# [What the task requires]
All that is needed is the line containing "portions of the Software." together with each line after it, transcribed exactly to the end of the records.

# [Material for the task]
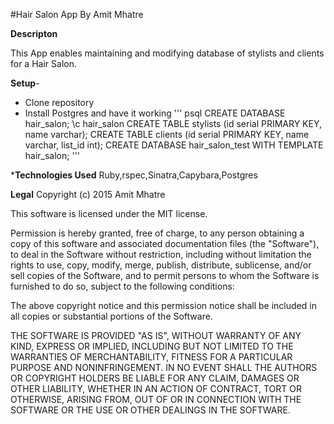 #Hair Salon App
By Amit Mhatre

**Descripton**

This App enables maintaining and modifying database of stylists and clients for a Hair Salon.


**Setup**-
  
* Clone repository
* Install Postgres and have it working
'''
psql
CREATE DATABASE hair_salon;
\c hair_salon
CREATE TABLE stylists (id serial PRIMARY KEY, name varchar);
CREATE TABLE clients (id serial PRIMARY KEY, name varchar, list_id int);
CREATE DATABASE hair_salon_test WITH TEMPLATE hair_salon;
'''

***Technologies Used**
Ruby,rspec,Sinatra,Capybara,Postgres

**Legal**
Copyright (c) 2015 Amit Mhatre

This software is licensed under the MIT license.

Permission is hereby granted, free of charge, to any person obtaining a copy of this software and
 associated documentation files (the "Software"), to deal in the Software without restriction, including 
without limitation the rights to use, copy, modify, merge, publish, distribute, sublicense, and/or sell 
copies of the Software, and to permit persons to whom the Software is furnished to do so, subject to the 
following conditions:

The above copyright notice and this permission notice shall be included in all copies or substantial 
portions of the Software.

THE SOFTWARE IS PROVIDED "AS IS", WITHOUT WARRANTY OF ANY KIND, EXPRESS OR IMPLIED, INCLUDING BUT NOT 
LIMITED TO THE WARRANTIES OF MERCHANTABILITY, FITNESS FOR A PARTICULAR PURPOSE AND NONINFRINGEMENT. IN NO
 EVENT SHALL THE AUTHORS OR COPYRIGHT HOLDERS BE LIABLE FOR ANY CLAIM, DAMAGES OR OTHER LIABILITY, WHETHER 
IN AN ACTION OF CONTRACT, TORT OR OTHERWISE, ARISING FROM, OUT OF OR IN CONNECTION WITH THE SOFTWARE OR 
THE USE OR OTHER DEALINGS IN THE SOFTWARE.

# [Problem solution]
portions of the Software.

THE SOFTWARE IS PROVIDED "AS IS", WITHOUT WARRANTY OF ANY KIND, EXPRESS OR IMPLIED, INCLUDING BUT NOT 
LIMITED TO THE WARRANTIES OF MERCHANTABILITY, FITNESS FOR A PARTICULAR PURPOSE AND NONINFRINGEMENT. IN NO
 EVENT SHALL THE AUTHORS OR COPYRIGHT HOLDERS BE LIABLE FOR ANY CLAIM, DAMAGES OR OTHER LIABILITY, WHETHER 
IN AN ACTION OF CONTRACT, TORT OR OTHERWISE, ARISING FROM, OUT OF OR IN CONNECTION WITH THE SOFTWARE OR 
THE USE OR OTHER DEALINGS IN THE SOFTWARE.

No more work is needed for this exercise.